▶ _EXERCISE GOAL_: Which of the lines in the data below contain the string "cite"? Copy each of them.

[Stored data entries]
==============================
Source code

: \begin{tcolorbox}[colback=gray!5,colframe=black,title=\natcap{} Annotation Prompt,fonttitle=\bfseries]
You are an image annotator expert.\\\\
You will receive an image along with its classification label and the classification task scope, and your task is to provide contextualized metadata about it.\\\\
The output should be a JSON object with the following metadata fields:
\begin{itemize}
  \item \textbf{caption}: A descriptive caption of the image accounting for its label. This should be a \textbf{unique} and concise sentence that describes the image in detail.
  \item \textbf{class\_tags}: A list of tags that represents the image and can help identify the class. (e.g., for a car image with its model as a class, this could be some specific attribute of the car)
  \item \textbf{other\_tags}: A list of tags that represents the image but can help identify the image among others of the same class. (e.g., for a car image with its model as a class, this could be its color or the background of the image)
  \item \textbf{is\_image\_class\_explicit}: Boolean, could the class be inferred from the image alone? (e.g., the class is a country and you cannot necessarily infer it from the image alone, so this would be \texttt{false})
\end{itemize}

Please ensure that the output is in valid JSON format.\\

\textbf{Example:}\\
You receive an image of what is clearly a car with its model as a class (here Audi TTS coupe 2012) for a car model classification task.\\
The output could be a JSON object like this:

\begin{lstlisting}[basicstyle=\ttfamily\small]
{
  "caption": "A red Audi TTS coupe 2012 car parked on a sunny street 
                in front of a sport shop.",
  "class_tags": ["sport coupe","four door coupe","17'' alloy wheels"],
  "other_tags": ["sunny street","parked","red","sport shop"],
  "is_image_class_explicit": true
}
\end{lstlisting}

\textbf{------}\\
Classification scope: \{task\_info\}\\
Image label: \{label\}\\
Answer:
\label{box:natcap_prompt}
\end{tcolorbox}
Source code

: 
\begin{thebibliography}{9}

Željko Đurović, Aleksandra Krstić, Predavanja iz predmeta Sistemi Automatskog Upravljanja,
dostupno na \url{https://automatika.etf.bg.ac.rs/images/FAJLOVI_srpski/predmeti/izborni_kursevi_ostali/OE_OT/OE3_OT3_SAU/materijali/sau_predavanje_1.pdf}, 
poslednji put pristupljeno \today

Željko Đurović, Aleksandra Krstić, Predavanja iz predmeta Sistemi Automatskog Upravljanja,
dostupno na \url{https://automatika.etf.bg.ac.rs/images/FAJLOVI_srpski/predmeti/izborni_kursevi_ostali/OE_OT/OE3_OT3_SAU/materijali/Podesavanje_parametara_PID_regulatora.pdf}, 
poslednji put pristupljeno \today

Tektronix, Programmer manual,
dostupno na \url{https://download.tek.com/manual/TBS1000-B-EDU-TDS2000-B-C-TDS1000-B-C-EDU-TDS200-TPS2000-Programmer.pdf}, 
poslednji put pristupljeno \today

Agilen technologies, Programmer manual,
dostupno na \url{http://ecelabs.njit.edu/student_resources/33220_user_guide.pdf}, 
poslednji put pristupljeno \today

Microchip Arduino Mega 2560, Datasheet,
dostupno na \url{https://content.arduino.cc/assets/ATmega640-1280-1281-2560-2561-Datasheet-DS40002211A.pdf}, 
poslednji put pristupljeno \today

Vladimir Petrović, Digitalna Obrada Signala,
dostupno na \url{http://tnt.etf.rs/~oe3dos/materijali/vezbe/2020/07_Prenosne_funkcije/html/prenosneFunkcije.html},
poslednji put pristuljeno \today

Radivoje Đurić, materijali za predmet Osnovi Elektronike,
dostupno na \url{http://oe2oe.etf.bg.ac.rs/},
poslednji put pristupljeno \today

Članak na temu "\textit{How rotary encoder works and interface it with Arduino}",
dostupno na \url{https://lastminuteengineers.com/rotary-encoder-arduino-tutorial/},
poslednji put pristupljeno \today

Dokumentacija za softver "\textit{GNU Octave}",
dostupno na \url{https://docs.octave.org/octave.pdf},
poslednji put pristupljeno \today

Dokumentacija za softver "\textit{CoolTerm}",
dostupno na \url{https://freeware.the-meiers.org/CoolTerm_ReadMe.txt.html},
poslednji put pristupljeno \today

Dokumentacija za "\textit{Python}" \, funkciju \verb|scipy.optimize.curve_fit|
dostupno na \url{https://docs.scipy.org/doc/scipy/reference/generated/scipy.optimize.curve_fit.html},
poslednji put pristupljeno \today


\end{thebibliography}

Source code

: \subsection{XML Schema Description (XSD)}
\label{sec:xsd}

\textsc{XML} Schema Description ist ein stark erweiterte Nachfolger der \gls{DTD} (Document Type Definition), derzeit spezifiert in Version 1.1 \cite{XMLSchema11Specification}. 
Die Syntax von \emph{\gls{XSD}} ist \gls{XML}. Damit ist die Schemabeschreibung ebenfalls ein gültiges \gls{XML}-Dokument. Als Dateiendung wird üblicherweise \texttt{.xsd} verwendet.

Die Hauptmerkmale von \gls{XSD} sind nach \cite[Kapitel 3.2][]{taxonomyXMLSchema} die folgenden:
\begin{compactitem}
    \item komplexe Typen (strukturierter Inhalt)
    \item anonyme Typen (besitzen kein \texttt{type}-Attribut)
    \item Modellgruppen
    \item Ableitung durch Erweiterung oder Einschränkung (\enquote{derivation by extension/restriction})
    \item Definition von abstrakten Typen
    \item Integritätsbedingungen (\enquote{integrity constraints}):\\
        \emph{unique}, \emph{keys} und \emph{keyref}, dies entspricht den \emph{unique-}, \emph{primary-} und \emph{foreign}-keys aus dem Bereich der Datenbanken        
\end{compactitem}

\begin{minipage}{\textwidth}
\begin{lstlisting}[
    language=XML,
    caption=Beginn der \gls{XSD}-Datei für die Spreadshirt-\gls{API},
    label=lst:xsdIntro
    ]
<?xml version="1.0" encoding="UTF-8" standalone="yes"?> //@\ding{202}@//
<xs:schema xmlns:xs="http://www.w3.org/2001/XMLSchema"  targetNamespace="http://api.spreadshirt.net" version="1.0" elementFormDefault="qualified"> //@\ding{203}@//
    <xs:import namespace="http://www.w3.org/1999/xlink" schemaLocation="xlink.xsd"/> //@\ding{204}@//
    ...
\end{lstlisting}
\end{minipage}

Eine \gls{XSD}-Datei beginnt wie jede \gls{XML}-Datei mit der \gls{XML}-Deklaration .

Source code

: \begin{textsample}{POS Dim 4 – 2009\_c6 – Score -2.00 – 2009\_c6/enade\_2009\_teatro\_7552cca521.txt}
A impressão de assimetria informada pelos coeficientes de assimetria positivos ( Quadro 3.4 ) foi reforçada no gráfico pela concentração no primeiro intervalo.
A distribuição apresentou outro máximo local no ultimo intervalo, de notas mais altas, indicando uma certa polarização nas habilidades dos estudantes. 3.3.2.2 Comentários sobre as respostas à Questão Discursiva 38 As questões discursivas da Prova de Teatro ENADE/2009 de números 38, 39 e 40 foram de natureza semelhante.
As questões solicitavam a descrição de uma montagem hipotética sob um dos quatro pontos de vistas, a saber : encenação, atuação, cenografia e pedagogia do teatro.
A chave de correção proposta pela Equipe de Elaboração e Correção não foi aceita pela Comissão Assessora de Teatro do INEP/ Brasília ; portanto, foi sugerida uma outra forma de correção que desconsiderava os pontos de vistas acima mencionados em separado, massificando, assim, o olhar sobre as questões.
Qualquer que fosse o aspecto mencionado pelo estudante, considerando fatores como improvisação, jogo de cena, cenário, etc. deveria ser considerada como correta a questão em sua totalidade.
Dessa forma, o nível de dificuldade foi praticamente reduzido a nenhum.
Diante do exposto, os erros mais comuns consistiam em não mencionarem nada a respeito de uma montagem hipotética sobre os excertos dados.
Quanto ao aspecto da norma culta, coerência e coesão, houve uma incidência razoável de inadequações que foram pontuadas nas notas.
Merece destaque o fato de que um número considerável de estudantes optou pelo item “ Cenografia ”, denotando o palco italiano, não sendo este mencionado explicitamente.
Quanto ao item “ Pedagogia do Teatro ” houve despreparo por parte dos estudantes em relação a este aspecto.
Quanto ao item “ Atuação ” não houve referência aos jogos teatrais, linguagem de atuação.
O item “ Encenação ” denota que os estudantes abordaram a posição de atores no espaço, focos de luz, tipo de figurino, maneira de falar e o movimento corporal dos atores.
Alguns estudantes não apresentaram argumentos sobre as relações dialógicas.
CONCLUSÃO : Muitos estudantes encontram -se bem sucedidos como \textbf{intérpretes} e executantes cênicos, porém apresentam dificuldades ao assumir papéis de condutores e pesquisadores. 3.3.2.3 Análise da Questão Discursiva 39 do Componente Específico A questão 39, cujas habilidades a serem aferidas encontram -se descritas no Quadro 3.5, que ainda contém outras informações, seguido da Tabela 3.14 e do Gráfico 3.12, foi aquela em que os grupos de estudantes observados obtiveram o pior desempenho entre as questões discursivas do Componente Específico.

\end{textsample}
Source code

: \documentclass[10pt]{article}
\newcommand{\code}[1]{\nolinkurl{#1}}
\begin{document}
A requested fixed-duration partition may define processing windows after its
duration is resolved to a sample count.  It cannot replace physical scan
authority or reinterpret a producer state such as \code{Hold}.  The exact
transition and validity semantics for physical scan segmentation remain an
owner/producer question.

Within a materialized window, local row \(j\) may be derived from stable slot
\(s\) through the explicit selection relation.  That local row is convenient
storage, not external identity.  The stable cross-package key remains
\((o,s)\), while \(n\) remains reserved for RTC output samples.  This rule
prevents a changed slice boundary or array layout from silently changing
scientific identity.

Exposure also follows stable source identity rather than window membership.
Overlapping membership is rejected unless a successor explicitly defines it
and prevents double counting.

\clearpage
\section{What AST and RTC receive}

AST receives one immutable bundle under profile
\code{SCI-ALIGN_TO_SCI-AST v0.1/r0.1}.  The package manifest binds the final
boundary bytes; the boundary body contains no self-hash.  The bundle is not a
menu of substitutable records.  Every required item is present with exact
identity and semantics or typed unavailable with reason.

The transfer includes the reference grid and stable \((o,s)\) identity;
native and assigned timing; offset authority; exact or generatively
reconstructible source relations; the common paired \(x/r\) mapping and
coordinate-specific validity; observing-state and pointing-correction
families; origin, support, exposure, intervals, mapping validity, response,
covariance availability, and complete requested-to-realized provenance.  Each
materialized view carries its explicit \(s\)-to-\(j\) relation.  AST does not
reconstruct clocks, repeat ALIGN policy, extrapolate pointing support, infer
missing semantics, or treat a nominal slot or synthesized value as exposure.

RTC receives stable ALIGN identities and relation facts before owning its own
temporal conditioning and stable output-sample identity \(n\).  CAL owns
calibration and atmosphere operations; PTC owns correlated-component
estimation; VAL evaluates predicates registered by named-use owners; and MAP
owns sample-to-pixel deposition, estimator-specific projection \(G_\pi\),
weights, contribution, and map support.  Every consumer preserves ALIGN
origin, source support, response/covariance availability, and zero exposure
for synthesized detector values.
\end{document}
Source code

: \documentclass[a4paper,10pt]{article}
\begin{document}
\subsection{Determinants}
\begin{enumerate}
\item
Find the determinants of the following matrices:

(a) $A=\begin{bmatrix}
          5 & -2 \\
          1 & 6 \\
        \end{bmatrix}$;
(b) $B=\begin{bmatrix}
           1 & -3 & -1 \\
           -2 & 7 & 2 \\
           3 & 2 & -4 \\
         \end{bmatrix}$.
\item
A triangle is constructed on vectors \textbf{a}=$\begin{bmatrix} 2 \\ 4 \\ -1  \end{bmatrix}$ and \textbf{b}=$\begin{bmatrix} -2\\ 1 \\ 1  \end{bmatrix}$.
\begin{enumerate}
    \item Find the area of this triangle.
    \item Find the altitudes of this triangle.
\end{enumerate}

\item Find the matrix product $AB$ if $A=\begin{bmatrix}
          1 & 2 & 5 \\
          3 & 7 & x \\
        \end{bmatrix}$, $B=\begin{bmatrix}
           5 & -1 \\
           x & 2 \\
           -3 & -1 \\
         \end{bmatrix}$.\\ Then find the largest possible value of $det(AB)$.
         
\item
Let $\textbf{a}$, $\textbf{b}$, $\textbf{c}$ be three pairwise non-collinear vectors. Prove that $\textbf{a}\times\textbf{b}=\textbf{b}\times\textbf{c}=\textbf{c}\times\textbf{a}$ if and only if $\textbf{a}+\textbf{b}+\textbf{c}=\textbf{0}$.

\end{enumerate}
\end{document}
==============================
▶ _WRITTEN ANSWER_:
\textsc{XML} Schema Description ist ein stark erweiterte Nachfolger der \gls{DTD} (Document Type Definition), derzeit spezifiert in Version 1.1 \cite{XMLSchema11Specification}. 
Die Hauptmerkmale von \gls{XSD} sind nach \cite[Kapitel 3.2][]{taxonomyXMLSchema} die folgenden:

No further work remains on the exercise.